To be clear, I don't have an acting background, or the requisite English accent needed to really pull this off. But I've always want to see what it was like to deliver such an inspiring speech, in the way that someone playing Guitar Hero wants to know what it's like to play the solo to "Free Bird" in front of a packed house. Besides, it seems like such an apt speech for this moment, when we could all use a bit of inspiration. Churchill spoke these words to parliament in the face of the Blitz. It's risky to try to compare his situation to ours, but in the sense that it has brought the people together to take action for the common good, the Coronavirus might be the closest thing to the Blitz in my lifetime.
Churchill has always been respected as a great orator, and with good reason, but we ought to appreciate him for his writing as well. He was a lover of poetry, and quite literally a poet himself. (His daughter helped to collect and anthologize his original works after his death.)
With its appeals to his audience's and his shared British-ness, the speech primarily deal in ethos. By calling Britain "our island home," he galvanizes his people, who are famously proud of their geographical and cultural isolation from the rest of Europe. (The phrase may also serve as a subtle allusion to John of Gaunt's famous monologue in Richard II, which calls England "this sceptred isle.") The frequency of the word "we" - it appears a whopping thirteen times in this excerpt of just over three hundred words - only serves to reinforce a shared sense of purpose.

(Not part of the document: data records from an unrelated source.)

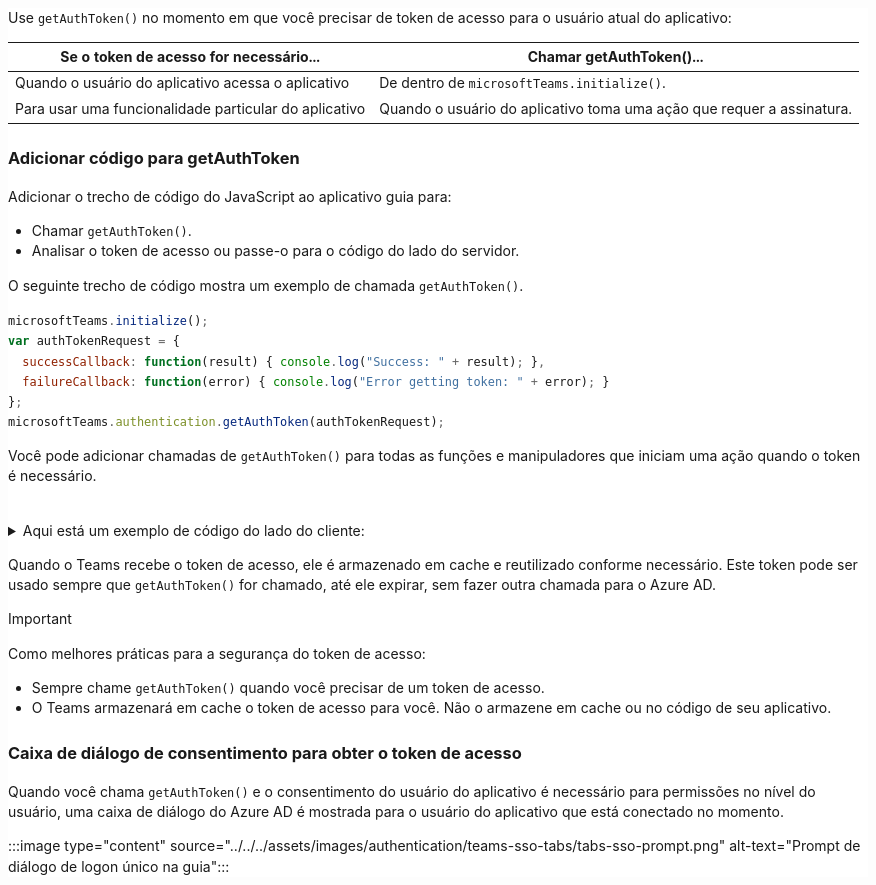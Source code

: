 Use `getAuthToken()` no momento em que você precisar de token de acesso para o usuário atual do aplicativo:

| Se o token de acesso for necessário... | Chamar getAuthToken()... |
| --- | --- |
| Quando o usuário do aplicativo acessa o aplicativo | De dentro de `microsoftTeams.initialize()`. |
| Para usar uma funcionalidade particular do aplicativo | Quando o usuário do aplicativo toma uma ação que requer a assinatura. |

### <a name="add-code-for-getauthtoken"></a>Adicionar código para getAuthToken

Adicionar o trecho de código do JavaScript ao aplicativo guia para:

- Chamar `getAuthToken()`.
- Analisar o token de acesso ou passe-o para o código do lado do servidor.

O seguinte trecho de código mostra um exemplo de chamada `getAuthToken()`.

```javascript
microsoftTeams.initialize();
var authTokenRequest = {
  successCallback: function(result) { console.log("Success: " + result); },
  failureCallback: function(error) { console.log("Error getting token: " + error); }
};
microsoftTeams.authentication.getAuthToken(authTokenRequest);
```

Você pode adicionar chamadas de `getAuthToken()` para todas as funções e manipuladores que iniciam uma ação quando o token é necessário.

<br>
<details><summary>Aqui está um exemplo de código do lado do cliente:</summary></details>

Quando o Teams recebe o token de acesso, ele é armazenado em cache e reutilizado conforme necessário. Este token pode ser usado sempre que `getAuthToken()` for chamado, até ele expirar, sem fazer outra chamada para o Azure AD.

> [!IMPORTANT]
> Como melhores práticas para a segurança do token de acesso:
>
> - Sempre chame `getAuthToken()` quando você precisar de um token de acesso.
> - O Teams armazenará em cache o token de acesso para você. Não o armazene em cache ou no código de seu aplicativo.

### <a name="consent-dialog-for-getting-access-token"></a>Caixa de diálogo de consentimento para obter o token de acesso

Quando você chama `getAuthToken()` e o consentimento do usuário do aplicativo é necessário para permissões no nível do usuário, uma caixa de diálogo do Azure AD é mostrada para o usuário do aplicativo que está conectado no momento.

:::image type="content" source="../../../assets/images/authentication/teams-sso-tabs/tabs-sso-prompt.png" alt-text="Prompt de diálogo de logon único na guia":::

As verbose and poetic as he can be, Churchill clearly knows the value of a good sound bite. Long sentences are punctuated with short and powerful declarative clauses: "At any rate, that is what we are going to try to do" and "[W]e shall never surrender." Of course, the most famous part of this speech is its climactic list. The anaphora of the repeated phrase "we shall" (often, "we shall fight") works as a mantra, reminding the British of their patriotic commitment. And by calling out groups of British, who will serve their country in different ways and in different places (beaches, streets, landing grounds, fields, hills) he embraces his entire audience, and demonstrates that he values their work in all of its various forms.
The excerpt ends with strong couples of words ("subjugated and starving," "armed and guarded," "power and might," "the rescue and liberation"). The individual words in these pairs lean on each other for strength, and ultimately create an effect beautiful in its poetry and firm in its purpose.